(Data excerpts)
::::

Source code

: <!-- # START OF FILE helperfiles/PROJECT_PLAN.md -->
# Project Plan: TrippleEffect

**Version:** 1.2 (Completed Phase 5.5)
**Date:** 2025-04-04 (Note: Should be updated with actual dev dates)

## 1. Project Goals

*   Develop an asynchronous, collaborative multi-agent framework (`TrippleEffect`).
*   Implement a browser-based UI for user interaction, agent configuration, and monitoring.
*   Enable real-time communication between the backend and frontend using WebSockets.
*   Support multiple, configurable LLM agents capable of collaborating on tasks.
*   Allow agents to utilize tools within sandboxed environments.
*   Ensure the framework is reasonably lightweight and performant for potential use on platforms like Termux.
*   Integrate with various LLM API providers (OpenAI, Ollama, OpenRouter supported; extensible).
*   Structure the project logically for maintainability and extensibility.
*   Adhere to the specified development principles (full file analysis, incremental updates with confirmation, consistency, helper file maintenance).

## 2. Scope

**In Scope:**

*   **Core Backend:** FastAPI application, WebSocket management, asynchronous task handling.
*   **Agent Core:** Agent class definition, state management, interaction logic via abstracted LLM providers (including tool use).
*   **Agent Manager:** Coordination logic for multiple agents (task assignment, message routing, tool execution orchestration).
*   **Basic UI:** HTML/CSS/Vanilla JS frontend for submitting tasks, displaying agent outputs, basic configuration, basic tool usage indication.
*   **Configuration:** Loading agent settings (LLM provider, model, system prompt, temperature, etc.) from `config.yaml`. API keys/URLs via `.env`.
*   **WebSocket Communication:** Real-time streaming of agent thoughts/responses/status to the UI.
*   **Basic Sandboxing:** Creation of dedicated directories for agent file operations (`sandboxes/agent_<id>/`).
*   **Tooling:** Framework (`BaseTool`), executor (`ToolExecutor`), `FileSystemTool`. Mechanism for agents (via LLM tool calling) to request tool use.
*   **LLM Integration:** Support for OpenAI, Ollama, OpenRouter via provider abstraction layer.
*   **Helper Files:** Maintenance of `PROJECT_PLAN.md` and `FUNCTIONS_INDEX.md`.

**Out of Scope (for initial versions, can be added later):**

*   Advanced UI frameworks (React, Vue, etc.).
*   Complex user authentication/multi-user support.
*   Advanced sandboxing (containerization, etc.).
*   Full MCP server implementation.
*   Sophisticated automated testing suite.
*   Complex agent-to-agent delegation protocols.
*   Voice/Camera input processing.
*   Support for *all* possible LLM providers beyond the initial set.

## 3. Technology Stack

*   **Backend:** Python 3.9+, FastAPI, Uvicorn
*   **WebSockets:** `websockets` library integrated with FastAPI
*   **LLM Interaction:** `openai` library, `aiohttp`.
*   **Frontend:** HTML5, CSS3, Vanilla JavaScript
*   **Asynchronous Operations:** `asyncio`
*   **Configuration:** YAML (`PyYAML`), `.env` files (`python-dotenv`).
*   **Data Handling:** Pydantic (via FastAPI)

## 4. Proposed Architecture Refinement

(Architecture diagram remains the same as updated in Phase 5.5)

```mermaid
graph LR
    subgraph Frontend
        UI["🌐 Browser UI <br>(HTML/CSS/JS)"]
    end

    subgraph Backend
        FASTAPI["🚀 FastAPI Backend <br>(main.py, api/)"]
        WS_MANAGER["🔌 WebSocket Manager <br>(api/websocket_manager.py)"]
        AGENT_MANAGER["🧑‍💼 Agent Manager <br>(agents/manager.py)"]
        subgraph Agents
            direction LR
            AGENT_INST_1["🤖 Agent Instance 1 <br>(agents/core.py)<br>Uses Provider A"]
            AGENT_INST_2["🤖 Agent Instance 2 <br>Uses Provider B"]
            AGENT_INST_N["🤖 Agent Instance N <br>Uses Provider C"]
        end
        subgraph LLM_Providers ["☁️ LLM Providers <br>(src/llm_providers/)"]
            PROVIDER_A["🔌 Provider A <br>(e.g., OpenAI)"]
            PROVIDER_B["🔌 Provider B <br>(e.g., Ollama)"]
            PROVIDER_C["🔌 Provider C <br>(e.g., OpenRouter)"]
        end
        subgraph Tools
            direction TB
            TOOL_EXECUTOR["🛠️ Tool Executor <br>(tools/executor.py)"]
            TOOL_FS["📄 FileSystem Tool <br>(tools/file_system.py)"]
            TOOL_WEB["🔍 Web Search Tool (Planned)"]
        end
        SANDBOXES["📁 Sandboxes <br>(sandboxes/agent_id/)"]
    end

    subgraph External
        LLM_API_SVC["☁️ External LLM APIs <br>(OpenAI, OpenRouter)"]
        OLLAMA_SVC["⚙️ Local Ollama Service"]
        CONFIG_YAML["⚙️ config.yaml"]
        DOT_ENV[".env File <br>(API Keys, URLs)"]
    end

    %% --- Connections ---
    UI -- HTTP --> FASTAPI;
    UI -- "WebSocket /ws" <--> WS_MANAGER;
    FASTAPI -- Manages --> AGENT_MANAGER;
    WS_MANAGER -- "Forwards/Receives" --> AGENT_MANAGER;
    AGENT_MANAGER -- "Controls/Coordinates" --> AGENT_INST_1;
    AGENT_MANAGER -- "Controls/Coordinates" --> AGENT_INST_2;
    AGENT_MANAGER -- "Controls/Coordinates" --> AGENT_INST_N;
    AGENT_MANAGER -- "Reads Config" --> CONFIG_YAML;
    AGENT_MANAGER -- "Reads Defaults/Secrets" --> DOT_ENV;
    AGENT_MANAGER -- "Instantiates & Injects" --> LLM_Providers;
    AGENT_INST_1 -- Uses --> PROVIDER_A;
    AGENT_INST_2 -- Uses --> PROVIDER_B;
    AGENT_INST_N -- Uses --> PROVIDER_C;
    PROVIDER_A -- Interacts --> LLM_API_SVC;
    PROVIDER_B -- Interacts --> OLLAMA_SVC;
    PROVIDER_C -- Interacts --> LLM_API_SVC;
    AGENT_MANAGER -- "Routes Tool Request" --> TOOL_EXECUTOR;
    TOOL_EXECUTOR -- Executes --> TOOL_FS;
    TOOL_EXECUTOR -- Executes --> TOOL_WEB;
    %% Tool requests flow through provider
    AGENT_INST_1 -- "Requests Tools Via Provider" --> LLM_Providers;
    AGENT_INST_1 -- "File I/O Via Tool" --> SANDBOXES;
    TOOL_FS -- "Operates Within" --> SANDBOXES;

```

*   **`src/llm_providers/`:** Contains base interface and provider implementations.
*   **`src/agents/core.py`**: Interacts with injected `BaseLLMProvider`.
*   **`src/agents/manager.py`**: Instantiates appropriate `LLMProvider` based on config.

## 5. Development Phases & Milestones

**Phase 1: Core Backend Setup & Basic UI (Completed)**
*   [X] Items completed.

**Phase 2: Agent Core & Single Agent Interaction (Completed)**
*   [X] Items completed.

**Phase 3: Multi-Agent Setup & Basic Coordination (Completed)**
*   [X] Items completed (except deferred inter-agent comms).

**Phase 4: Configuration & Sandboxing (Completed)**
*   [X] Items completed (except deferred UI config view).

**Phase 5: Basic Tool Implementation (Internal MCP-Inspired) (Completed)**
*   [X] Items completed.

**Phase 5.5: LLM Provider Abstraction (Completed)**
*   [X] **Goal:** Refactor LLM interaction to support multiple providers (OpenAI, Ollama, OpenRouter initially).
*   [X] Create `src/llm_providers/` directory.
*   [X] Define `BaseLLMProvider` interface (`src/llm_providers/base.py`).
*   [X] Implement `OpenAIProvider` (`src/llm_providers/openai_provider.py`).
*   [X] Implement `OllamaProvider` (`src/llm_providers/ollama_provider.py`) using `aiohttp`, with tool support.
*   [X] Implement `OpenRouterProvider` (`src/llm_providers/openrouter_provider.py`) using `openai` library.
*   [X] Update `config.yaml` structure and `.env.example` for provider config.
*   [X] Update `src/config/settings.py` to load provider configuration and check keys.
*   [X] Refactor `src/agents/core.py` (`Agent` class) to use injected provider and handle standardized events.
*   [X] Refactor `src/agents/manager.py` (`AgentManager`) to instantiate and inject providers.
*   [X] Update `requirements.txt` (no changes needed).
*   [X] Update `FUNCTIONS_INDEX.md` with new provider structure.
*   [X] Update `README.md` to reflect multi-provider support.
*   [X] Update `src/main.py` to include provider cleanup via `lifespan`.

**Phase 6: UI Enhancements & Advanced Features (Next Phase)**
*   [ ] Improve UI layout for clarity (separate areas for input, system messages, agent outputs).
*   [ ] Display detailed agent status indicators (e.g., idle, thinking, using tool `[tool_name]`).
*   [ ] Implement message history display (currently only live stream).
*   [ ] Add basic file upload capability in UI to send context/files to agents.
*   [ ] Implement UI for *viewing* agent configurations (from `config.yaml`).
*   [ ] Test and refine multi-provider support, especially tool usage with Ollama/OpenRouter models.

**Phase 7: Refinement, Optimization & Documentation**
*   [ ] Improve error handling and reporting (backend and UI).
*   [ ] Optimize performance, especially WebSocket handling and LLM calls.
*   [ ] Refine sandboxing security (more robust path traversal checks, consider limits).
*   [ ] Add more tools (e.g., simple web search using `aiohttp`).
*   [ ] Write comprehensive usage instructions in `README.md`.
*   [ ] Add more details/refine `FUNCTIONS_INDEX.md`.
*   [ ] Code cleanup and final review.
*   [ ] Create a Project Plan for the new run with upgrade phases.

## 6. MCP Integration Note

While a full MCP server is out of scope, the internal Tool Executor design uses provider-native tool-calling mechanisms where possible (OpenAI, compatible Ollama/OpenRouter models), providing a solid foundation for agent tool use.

::::

▶ [Your assignment] Copy out every line above where "possible" is present.

▶ [Solution to the problem]
*   Support for *all* possible LLM providers beyond the initial set.
While a full MCP server is out of scope, the internal Tool Executor design uses provider-native tool-calling mechanisms where possible (OpenAI, compatible Ollama/OpenRouter models), providing a solid foundation for agent tool use.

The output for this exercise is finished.